Fue durante la jornada de este domingo. El Sindicato de Vendedores ambulantes de la República Argentina (Sivara) organizó un asado en el “Camping de los canillitas” para la celebración en el que se realizaron homenajes, hubo shows, sorteos y premios
Mientras los comensales iban llegando y el asador controlaba que todo estuviera en orden de cara al almuerzo, José Lencina –actual titular en Mar del Plata del Sindicato de Vendedores ambulantes de la República Argentina (Sivara) e hijo del reconocido referente José “el Indio” Lencina, se tomó unos minutos para dialogar con El Atlántico y expresar su satisfacción, tanto con esta convocatoria como con el homenaje a su padre.
“Hoy (por ayer) conmemoramos el Día del vendedor ambulante en la ciudad y por eso hacemos una fiesta, para que podamos pasar un día agradable y compartir una hermosa jornada”, empezó diciendo Lencina quien, rápidamente acotó que ese no fue el único motivo del encuentro. “Obviamente no dejamos de lado el recuerdo de mi padre y, por eso, también nos juntamos para conmemorar su trabajo y su lucha, porque él fue el gran propulsor de todo esto”, aseveró.
En ese sentido –y bastante emocionado mientras hablaba- el actual titular del gremio apuntó que, justamente fue gracias al esfuerzo de “el Indio” que hoy los vendedores ambulantes pueden trabajar como lo hacen. “La lucha más cruenta fue en la que participó él, en la que nos defendió y con la que demostró que este es un trabajo más que digno”, sostuvo. “Este sindicato está desde hace 45 años a nivel nacional pero acá estamos desde hace cerca de 12 y todo el trabajo previo es el que hoy nos permite estar donde estamos”, afirmó Lencina, en relación a la labor de su padre.
Por otra parte, la jornada no sólo se abocó al homenaje –aunque esa fue una parte central del almuerzo- sino que también hubo lugar para la recreación y, sobretodo, para el encuentro entre compañeros. “Estamos muy contentos y nos encanta poder participar de estas cosas, es un lindo momento entre amigos y familia”, expresó una de las mujeres asistentes, minutos antes de comenzar a comer y mientras vigilaba que su pequeña niña no corriera demasiado lejos.
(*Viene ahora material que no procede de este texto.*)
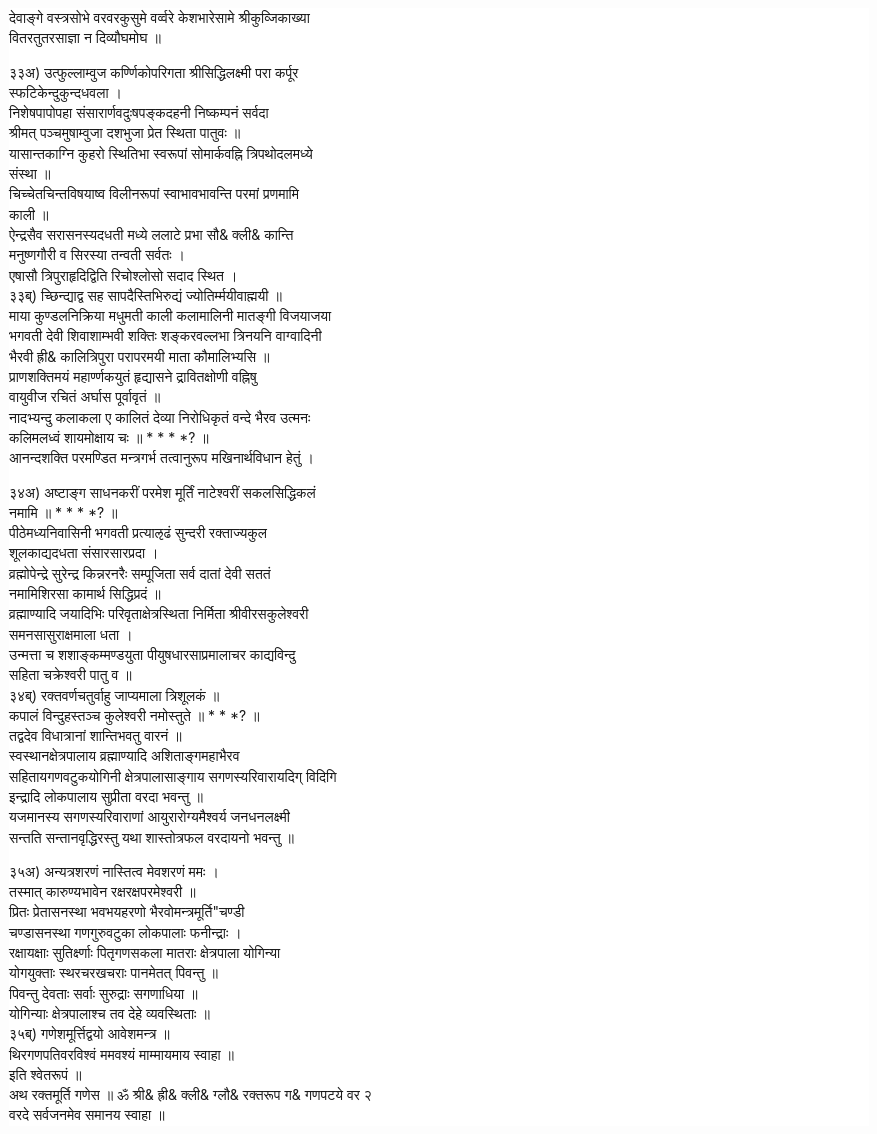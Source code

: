 देवाङ्गे वस्त्रसोभे वरवरकुसुमे वर्व्वरे केशभारेसामे श्रीकुव्जिकाख्या   
वितरतुतरसाज्ञा न दिव्यौघमोघ ॥  
  
३३अ) उत्फुल्लाम्वुज कर्ण्णिकोपरिगता श्रीसिद्धिलक्ष्मी परा कर्पूर   
स्फटिकेन्दुकुन्दधवला ।  
निशेषपापोपहा संसारार्णवदुःषपङ्कदहनी निष्कम्पनं सर्वदा   
श्रीमत् पञ्चमुषाम्वुजा दशभुजा प्रेत स्थिता पातुवः ॥  
यासान्तकाग्नि कुहरो स्थितिभा स्वरूपां सोमार्कवह्नि त्रिपथोदलमध्ये   
संस्था ॥  
चिच्चेतचिन्तविषयाष्व विलीनरूपां स्वाभावभावन्ति परमां प्रणमामि   
काली ॥  
ऐन्द्रसैव सरासनस्यदधती मध्ये ललाटे प्रभा सौ& क्ली& कान्ति   
मनुष्णगौरी व सिरस्या तन्वती सर्वतः ।  
एषासौ त्रिपुराहृदिद्विति रिचोश्लोसो सदाद स्थित ।  
३३ब्) च्छिन्द्याद्व सह सापदैस्तिभिरुद्यं ज्योतिर्म्मयीवाह्मयी ॥  
माया कुण्डलनिक्रिया मधुमती काली कलामालिनी मातङ्गी विजयाजया   
भगवती देवी शिवाशाम्भवी शक्तिः शङ्करवल्लभा त्रिनयनि वाग्वादिनी   
भैरवी ह्री& कालित्रिपुरा परापरमयी माता कौमालिभ्यसि ॥  
प्राणशक्तिमयं महार्ण्णकयुतं हृद्यासने द्रावितक्षोणी वह्निषु   
वायुवीज रचितं अर्घास पूर्वावृतं ॥  
नादभ्यन्दु कलाकला ए कालितं देव्या निरोधिकृतं वन्दे भैरव उत्मनः   
कलिमलध्वं शायमोक्षाय चः ॥ * * * *? ॥  
आनन्दशक्ति परमण्डित मन्त्रगर्भ तत्वानुरूप मखिनार्थविधान हेतुं ।  
  
३४अ) अष्टाङ्ग साधनकरीं परमेश मूर्तिं नाटेश्वरीं सकलसिद्धिकलं   
नमामि ॥ * * * *? ॥  
पीठेमध्यनिवासिनी भगवती प्रत्याऌढं सुन्दरी रक्ताज्यकुल   
शूलकाद्यदधता संसारसारप्रदा ।  
व्रह्मोपेन्द्रे सुरेन्द्र किन्नरनरैः सम्पूजिता सर्व दातां देवी सततं   
नमामिशिरसा कामार्थ सिद्धिप्रदं ॥  
व्रह्माण्यादि जयादिभिः परिवृताक्षेत्रस्थिता निर्मिता श्रीवीरसकुलेश्वरी   
समनसासुराक्षमाला धता ।  
उन्मत्ता च शशाङ्कम्मण्डयुता पीयुषधारसाप्रमालाचर काद्यविन्दु   
सहिता चक्रेश्वरी पातु व ॥  
३४ब्) रक्तवर्णचतुर्वाहु जाप्यमाला त्रिशूलकं ॥  
कपालं विन्दुहस्तञ्च कुलेश्वरी नमोस्तुते ॥ * * *? ॥  
तद्वदेव विधात्रानां शान्तिभवतु वारनं ॥  
स्वस्थानक्षेत्रपालाय व्रह्माण्यादि अशिताङ्गमहाभैरव   
सहितायगणवटुकयोगिनी क्षेत्रपालासाङ्गाय सगणस्यरिवारायदिग् विदिगि   
इन्द्रादि लोकपालाय सुप्रीता वरदा भवन्तु ॥  
यजमानस्य सगणस्यरिवाराणां आयुरारोग्यमैश्वर्य जनधनलक्ष्मी   
सन्तति सन्तानवृद्धिरस्तु यथा शास्तोत्रफल वरदायनो भवन्तु ॥  
  
३५अ) अन्यत्रशरणं नास्तित्व मेवशरणं ममः ।  
तस्मात् कारुण्यभावेन रक्षरक्षपरमेश्वरी ॥  
प्रितः प्रेतासनस्था भवभयहरणो भैरवोमन्त्रमूर्ति"चण्डी   
चण्डासनस्था गणगुरुवटुका लोकपालाः फनीन्द्राः ।  
रक्षायक्षाः सुतिर्क्ष्णाः पितृगणसकला मातराः क्षेत्रपाला योगिन्या   
योगयुक्ताः स्थरचरखचराः पानमेतत् पिवन्तु ॥  
पिवन्तु देवताः सर्वाः सुरुद्राः सगणाधिया ॥  
योगिन्याः क्षेत्रपालाश्च तव देहे व्यवस्थिताः ॥  
३५ब्) गणेशमूर्त्तिद्वयो आवेशमन्त्र ॥  
थिरगणपतिवरविश्वं ममवश्यं माम्मायमाय स्वाहा ॥  
इति श्वेतरूपं ॥  
अथ रक्तमूर्ति गणेस ॥ ॐ श्री& ह्री& क्ली& ग्लौ& रक्तरूप ग& गणपटये वर २   
वरदे सर्वजनमेव समानय स्वाहा ॥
Los cerca de 300 comensales comenzaron a comer pasadas las 14 y, en el transcurso de las horas siguientes, hubo lugar para todo: baile, shows musicales, espectáculo de folklore y sorteo de premios electrónicos. Por supuesto, las instalaciones del “Camping de los canillitas” ofrecieron muchas opciones para los más chicos quienes, motivados por el buen clima y el vasto espacio abierto, organizaron varios partidos de fútbol. Para los menos deportistas, del otro lado del salón donde se realizó el almuerzo había una sala de juegos, donde –tanto chicos como grandes- participaron de campeonatos de tejo magnético y distintas partidas en los videojuegos.
Además, también se reconoció la labor de los vendedores más veteranos, quienes recibieron una placa en homenaje a su trabajo y participación. “Pensamos que es más que justo que ellos reciban un humilde presente porque son merecedores de esto y mucho más”, afirmó Lencina al respecto.
RECUADRO
LA ORGANIZACIÓN
En el marco de la realización de este evento, cabe destacar que, para que todos pudieran participar del asado, muchos de los trabajadores contrataron combis y micros para acercarse al lugar, ya que el camping queda en las afueras de la ciudad y no todos cuentan con vehículos o medios de transporte. Fueron tres en total los micros que llegaron, trayendo a grandes y chicos, quine bajaron expectantes de compartir una jornada recreativa y descontracturada. “Nos encanta que se hagan estas cosas, sirve para que estemos unidos y para darnos fuerza en seguir trabajando. Todo lo que hizo “el Indio” fue muy importante y gracias a eso hoy podemos trabajar más dignamente”, comentó José, uno de los trabajadores, quien se acercó al camping de la mano de su mujer y su pequeño hijo para disfrutar del encuentro y de, por supuesto, el asado.